Work task: Copy each line of the following material that has the string "greater".

________________________

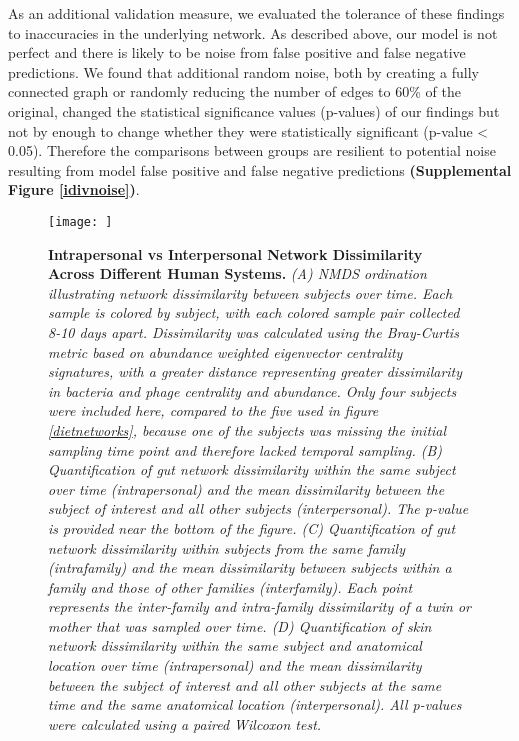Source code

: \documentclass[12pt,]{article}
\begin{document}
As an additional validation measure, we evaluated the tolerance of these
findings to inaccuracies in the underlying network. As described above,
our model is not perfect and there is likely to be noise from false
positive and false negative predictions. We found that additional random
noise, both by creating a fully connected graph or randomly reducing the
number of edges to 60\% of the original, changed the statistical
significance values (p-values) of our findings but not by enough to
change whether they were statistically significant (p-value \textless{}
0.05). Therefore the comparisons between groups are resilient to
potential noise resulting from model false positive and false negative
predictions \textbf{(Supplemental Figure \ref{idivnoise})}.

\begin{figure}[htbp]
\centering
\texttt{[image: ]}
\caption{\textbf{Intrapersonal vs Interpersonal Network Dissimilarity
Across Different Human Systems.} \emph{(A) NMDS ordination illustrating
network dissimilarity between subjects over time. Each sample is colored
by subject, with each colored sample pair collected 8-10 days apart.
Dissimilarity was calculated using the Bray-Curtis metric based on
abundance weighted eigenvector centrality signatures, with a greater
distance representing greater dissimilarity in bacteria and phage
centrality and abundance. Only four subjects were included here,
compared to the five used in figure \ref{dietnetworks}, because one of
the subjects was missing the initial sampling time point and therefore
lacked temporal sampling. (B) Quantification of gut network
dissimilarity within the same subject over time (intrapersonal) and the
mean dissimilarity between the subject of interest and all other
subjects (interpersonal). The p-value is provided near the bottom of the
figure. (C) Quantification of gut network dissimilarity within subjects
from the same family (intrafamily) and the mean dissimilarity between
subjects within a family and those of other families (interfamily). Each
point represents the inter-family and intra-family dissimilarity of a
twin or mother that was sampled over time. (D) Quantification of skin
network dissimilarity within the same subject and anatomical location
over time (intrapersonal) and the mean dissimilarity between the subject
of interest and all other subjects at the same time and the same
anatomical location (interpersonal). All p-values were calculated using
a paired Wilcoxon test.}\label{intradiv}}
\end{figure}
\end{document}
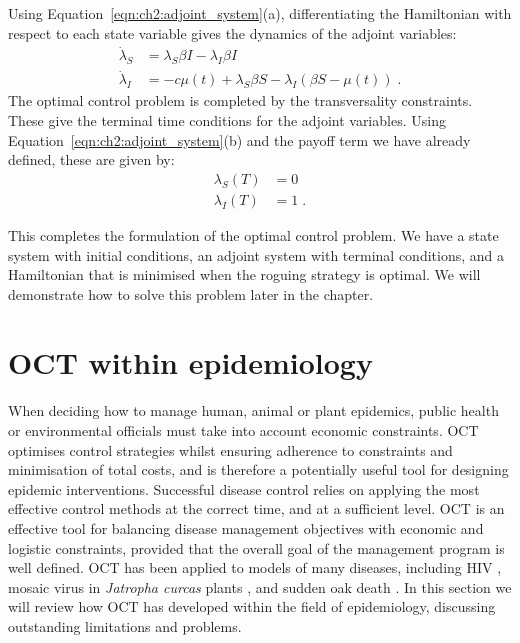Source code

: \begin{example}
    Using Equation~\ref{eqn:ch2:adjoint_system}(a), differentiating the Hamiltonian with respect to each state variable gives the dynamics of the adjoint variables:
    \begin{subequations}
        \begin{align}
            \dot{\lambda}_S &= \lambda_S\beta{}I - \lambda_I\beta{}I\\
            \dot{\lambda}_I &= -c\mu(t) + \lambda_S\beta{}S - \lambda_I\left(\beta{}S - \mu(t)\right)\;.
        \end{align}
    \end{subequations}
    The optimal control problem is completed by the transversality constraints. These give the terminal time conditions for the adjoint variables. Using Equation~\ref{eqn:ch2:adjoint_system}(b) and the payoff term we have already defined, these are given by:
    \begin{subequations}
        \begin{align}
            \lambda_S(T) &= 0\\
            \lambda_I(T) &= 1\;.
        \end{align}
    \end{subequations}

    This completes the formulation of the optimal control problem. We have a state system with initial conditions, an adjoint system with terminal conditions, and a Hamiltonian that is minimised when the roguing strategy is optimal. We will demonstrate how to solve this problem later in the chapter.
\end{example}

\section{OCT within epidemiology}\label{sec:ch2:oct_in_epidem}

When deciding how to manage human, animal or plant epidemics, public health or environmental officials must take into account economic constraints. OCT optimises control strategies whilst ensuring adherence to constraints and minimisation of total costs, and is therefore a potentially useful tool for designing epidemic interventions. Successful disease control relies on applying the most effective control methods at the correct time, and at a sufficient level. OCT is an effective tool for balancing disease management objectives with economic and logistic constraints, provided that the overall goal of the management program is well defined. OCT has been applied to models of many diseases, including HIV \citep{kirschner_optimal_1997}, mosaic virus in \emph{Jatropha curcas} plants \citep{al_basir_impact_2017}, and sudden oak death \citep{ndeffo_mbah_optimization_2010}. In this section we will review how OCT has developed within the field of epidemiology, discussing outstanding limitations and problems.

________________________

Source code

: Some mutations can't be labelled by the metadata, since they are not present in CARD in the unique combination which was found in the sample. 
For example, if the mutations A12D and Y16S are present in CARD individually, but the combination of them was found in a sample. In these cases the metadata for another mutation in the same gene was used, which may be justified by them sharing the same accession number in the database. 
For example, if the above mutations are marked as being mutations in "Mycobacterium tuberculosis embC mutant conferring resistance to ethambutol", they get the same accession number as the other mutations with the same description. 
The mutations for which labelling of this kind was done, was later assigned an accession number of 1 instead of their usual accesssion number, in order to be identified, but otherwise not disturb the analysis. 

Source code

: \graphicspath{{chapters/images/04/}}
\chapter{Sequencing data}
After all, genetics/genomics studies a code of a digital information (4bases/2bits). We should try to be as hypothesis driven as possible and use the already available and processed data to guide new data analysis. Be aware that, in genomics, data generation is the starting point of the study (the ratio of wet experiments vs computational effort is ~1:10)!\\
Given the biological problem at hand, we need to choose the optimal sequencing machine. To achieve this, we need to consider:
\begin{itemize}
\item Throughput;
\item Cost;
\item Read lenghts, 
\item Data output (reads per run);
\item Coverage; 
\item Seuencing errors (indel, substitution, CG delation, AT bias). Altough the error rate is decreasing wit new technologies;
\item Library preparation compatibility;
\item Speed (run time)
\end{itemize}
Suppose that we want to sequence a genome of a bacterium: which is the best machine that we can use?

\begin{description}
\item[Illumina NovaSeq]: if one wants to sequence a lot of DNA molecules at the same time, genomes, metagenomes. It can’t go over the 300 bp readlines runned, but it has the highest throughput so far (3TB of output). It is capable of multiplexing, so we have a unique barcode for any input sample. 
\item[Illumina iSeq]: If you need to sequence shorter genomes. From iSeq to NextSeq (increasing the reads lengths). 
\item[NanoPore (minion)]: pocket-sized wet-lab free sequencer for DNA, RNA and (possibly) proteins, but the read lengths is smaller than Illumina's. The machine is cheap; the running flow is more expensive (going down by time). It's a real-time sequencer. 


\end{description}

________________________

Answer to the exercise:
abundance weighted eigenvector centrality signatures, with a greater
distance representing greater dissimilarity in bacteria and phage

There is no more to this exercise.